### EXERCISE OBJECTIVE
Word for word, transcribe the data below from the line with "的 结果值 是一个刚好指向底层函数对象的引用。如此，起作用的调用点就是" to the line with "### 软化绑定（Softening Binding）", keeping both of those lines.
[[ RAW DATA open ]]
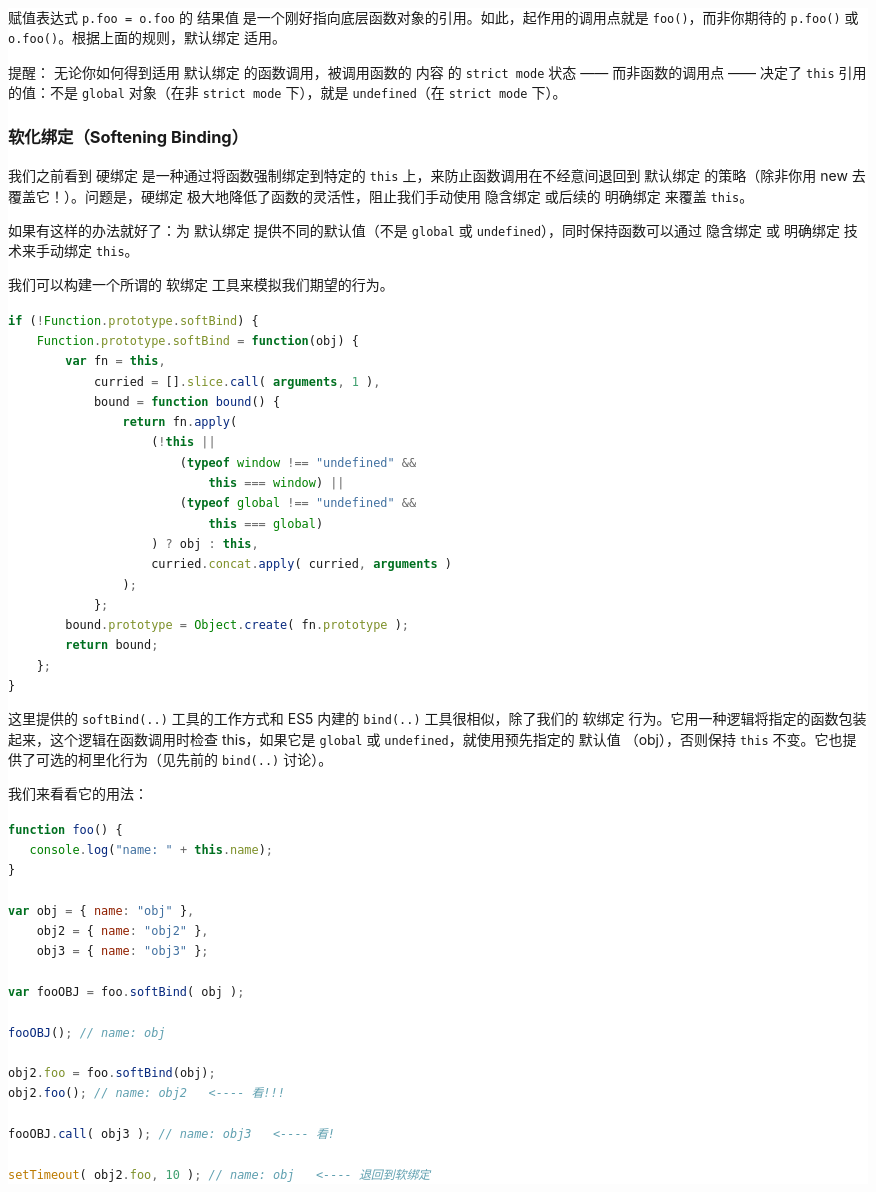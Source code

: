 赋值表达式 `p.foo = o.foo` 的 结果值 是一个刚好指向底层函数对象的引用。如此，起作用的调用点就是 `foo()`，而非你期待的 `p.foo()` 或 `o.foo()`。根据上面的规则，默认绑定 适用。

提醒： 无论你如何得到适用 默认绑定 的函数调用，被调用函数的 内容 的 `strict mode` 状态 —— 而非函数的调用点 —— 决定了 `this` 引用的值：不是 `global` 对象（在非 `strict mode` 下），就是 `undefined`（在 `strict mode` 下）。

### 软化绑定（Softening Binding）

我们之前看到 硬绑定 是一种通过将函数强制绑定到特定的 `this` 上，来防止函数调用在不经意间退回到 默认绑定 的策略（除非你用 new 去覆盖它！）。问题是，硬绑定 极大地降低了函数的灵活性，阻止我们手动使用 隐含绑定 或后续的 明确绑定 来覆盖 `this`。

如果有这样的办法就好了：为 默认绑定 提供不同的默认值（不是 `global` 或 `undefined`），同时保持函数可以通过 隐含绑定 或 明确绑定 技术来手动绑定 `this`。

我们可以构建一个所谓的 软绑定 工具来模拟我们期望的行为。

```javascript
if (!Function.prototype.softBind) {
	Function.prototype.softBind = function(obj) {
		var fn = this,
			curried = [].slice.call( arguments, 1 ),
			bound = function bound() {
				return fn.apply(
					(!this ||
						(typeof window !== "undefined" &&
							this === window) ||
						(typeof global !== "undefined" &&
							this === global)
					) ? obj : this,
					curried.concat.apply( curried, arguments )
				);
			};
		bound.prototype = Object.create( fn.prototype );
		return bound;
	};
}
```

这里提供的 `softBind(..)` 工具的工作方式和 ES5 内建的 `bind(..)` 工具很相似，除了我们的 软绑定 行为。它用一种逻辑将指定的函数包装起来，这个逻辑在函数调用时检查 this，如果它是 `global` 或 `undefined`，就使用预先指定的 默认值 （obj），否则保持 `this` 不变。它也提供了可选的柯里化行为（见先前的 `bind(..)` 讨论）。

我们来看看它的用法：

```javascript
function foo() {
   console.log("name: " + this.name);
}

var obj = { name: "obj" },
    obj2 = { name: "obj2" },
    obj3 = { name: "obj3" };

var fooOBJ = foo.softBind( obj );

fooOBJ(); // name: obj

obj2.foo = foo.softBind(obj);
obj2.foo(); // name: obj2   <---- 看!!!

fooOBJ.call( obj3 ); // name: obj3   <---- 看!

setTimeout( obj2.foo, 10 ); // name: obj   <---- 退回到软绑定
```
[[ RAW DATA closed ]]
[[ RAW DATA open ]]
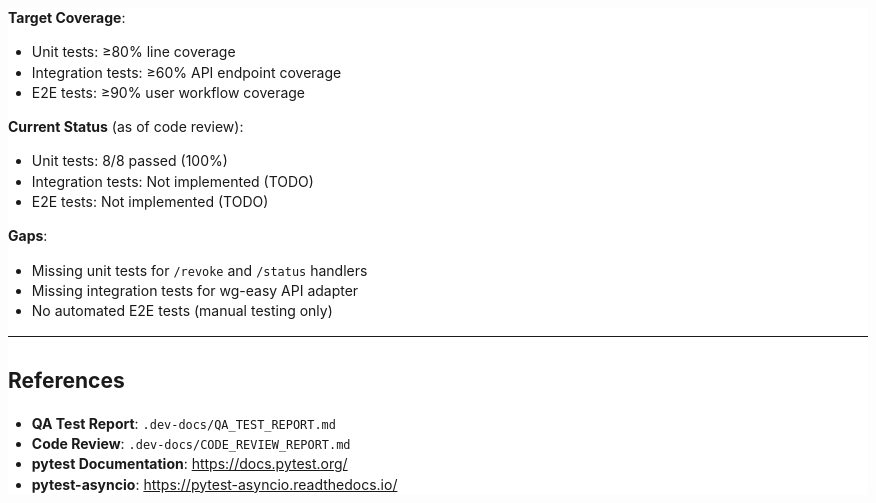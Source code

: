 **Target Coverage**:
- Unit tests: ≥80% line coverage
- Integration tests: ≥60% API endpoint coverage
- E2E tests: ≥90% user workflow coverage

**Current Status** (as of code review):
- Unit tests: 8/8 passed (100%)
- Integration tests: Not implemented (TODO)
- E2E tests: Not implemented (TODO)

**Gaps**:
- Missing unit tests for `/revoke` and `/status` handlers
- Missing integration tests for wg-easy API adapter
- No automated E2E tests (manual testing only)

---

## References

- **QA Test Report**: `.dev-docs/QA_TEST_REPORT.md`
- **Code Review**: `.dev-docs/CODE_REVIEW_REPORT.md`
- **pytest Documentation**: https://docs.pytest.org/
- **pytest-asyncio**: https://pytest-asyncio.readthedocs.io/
[[ RAW DATA closed ]]
### RESULT OF THE EXERCISE
: 赋值表达式 `p.foo = o.foo` 的 结果值 是一个刚好指向底层函数对象的引用。如此，起作用的调用点就是 `foo()`，而非你期待的 `p.foo()` 或 `o.foo()`。根据上面的规则，默认绑定 适用。

提醒： 无论你如何得到适用 默认绑定 的函数调用，被调用函数的 内容 的 `strict mode` 状态 —— 而非函数的调用点 —— 决定了 `this` 引用的值：不是 `global` 对象（在非 `strict mode` 下），就是 `undefined`（在 `strict mode` 下）。

### 软化绑定（Softening Binding）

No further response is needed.